Bei 404 Media entwickeln wir High-Performance-Landingpages, die nicht nur großartig aussehen, sondern Besucher psychologisch überzeugen und messbare Ergebnisse liefern.
Wenn Unternehmen zu uns kommen, heißt es oft: „Wir brauchen eine neue Website, damit wir mehr Kunden gewinnen.“ Unsere Gegenfrage ist dann fast immer: „Wollen Sie informieren oder verkaufen?“
Denn wer Google Ads oder Social Media Traffic auf eine normale Startseite („Homepage“) schickt, vernichtet Budget. Hier sind die wichtigsten Fragen und Antworten zum Thema High-Performance Landing Pages.
Was ist der Unterschied zwischen Website und Landing Page?
Das ist die wichtigste Unterscheidung im Online-Marketing. Man kann sie sich bildlich so vorstellen:
Die Website (Die Bibliothek): Eine Website dient der breiten Information. Sie hat eine Navigation (Menü), ein „Über uns“, einen Blog. Der Besucher darf stöbern und hat die volle Kontrolle. Das Ziel ist Vertrauen, Branding und langfristige SEO-Sichtbarkeit.
Die Landing Page (Der Tunnel): Eine Landing Page hat nur ein einziges Ziel: Den Besucher zu einer bestimmten Handlung zu führen (Kauf, Termin, Download). Es gibt keine Ablenkung und keine Links nach außen. Der Nutzer hat nur zwei Optionen: Die Handlung ausführen oder die Seite schließen.
Wie muss eine Landing Page aufgebaut sein, um zu verkaufen?
Eine Landing Page muss nicht „hübsch“ sein, sie muss psychologisch funktionieren. Die wichtigste Regel lautet: Entfernen Sie das Menü.
Das psychologische Phänomen dahinter heißt „Paradox of Choice“: Wenn wir zu viele Optionen haben, wählen wir gar keine. Die Studie dazu: Eine Case Study von VWO (Visual Website Optimizer) hat belegt, dass das bloße Entfernen der Navigationsleiste auf einer Landing Page die Conversion-Rate um 100% verdoppeln kann. Jede Option, die nicht „Kaufen“ ist, ist ein Fluchtweg für den Kunden.
Warum sind Referenzen und Social Proof so wichtig?
Auf einer Landing Page behaupten Sie, dass Sie gut sind. Das glaubt Ihnen niemand – es sei denn, andere bestätigen es. „Social Proof“ ist kein Bauchgefühl, sondern der stärkste Hebel für Abschlüsse, wie aktuelle Daten zeigen.

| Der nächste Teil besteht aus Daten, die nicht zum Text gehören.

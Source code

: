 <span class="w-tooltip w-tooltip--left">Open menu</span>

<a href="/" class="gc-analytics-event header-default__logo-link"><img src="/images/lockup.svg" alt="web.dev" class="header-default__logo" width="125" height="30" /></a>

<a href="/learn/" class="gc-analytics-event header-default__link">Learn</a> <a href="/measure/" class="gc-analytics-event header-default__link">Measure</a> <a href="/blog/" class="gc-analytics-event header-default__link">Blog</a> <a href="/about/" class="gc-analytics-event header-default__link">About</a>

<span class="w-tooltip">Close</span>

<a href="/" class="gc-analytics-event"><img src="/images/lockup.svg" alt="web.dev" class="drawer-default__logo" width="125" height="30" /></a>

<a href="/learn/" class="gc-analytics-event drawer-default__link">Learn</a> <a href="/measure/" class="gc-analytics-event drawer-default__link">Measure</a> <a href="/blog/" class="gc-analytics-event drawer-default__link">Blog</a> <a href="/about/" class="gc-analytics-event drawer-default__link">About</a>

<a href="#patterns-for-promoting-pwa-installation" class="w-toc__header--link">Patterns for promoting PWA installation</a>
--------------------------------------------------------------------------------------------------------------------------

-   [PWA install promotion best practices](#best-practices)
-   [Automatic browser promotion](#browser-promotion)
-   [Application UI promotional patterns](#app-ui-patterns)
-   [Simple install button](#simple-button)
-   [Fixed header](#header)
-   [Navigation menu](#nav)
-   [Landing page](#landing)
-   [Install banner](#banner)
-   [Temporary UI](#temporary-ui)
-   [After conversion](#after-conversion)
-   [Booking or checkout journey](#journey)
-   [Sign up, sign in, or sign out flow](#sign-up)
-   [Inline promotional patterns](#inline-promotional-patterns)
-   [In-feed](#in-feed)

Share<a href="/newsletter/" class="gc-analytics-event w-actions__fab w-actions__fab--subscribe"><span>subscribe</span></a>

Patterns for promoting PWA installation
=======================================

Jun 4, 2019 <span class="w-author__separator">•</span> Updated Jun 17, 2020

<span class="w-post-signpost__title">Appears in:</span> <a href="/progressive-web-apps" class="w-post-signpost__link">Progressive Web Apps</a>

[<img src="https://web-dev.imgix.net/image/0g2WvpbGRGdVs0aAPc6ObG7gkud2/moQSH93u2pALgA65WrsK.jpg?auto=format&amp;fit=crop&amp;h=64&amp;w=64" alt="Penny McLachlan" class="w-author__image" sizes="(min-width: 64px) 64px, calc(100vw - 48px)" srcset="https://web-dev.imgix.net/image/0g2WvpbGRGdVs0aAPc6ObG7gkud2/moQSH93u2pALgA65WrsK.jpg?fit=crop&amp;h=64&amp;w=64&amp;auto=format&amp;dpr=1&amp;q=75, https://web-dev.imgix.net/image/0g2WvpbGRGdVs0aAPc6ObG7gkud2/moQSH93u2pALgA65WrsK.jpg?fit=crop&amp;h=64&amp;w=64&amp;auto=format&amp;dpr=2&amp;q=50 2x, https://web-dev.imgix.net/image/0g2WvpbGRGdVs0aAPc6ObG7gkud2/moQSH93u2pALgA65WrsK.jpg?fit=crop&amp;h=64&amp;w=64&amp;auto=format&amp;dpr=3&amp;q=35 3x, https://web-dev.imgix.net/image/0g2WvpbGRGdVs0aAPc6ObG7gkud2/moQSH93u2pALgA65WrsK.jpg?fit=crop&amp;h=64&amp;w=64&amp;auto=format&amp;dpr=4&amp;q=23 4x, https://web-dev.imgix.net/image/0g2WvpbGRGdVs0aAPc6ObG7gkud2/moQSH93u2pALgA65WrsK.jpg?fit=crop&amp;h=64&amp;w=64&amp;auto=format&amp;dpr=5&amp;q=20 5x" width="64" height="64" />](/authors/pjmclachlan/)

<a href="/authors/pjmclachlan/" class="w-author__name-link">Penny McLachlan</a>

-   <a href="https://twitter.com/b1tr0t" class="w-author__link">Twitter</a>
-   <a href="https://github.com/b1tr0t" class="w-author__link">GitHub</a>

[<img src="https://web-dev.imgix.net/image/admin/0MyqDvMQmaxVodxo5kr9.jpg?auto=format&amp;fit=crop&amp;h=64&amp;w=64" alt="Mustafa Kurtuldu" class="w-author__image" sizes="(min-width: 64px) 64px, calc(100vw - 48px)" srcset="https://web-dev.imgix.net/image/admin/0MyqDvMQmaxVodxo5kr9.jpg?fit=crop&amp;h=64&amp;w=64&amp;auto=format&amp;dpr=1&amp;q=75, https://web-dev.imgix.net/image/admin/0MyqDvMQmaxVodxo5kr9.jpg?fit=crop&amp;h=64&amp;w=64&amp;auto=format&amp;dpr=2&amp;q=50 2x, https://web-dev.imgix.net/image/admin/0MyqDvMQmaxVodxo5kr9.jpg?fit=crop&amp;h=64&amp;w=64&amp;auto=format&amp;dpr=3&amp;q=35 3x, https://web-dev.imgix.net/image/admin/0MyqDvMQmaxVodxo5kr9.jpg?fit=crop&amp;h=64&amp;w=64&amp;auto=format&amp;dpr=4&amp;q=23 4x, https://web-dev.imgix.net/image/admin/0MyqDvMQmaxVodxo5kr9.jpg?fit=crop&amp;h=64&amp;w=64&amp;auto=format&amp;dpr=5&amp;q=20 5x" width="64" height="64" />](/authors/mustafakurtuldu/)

Was bewirken Testimonials statistisch?
270% mehr Umsatz: Das Spiegel Research Center fand heraus, dass die Anzeige von Bewertungen die Conversion-Rate bei höherpreisigen Produkten um bis zu 270% steigern kann.
Vertrauen: Laut Nielsen vertrauen 70% der Konsumenten Online-Meinungen fremder Personen genauso sehr wie persönlichen Empfehlungen.
Video wirkt stärker: Laut einer Studie von Wyzowl geben 84% der Menschen an, durch ein Video-Testimonial konkret zum Kauf überzeugt worden zu sein.
Unser Tipp: Nutzen Sie keine vagen Aussagen („Tolle Arbeit“). Nutzen Sie Ergebnisse („30% mehr Leads in 3 Monaten“).
Welcher Call-to-Action (CTA) bringt die meisten Conversions?
Ein Button ist nicht nur ein Button. Der Text auf Ihrem Call-to-Action (Handlungsaufforderung) entscheidet oft über den Klick. Vermeiden Sie generische Texte wie „Hier klicken“.
Was sagen Studien zu CTAs?
Personalisierung gewinnt: Eine Analyse von HubSpot über 330.000 CTAs zeigte, dass Buttons mit persönlichem Bezug („Starte meine Analyse“) 202% besser performen als generische Texte („Jetzt starten“).
Platzierung ist alles: Daten von Unbounce bestätigen, dass CTAs, die sofort im sichtbaren Bereich (Above the Fold) platziert sind, signifikant höhere Klickraten erzielen als solche, für die man erst scrollen muss.
Fazit: Wann brauche ich was?
Eine Website ist Ihr digitales Gesicht für Seriosität. Aber wenn Sie Geld für Werbung ausgeben (Ads), darf das Ziel niemals die Startseite sein.
Leiten Sie bezahlten Traffic immer auf eine dedizierte Landing Page. Diese muss Ablenkungen eliminieren, Social Proof massiv nutzen und den Fokus auf einen einzigen Abschluss legen. Websites informieren, Landing Pages verkaufen.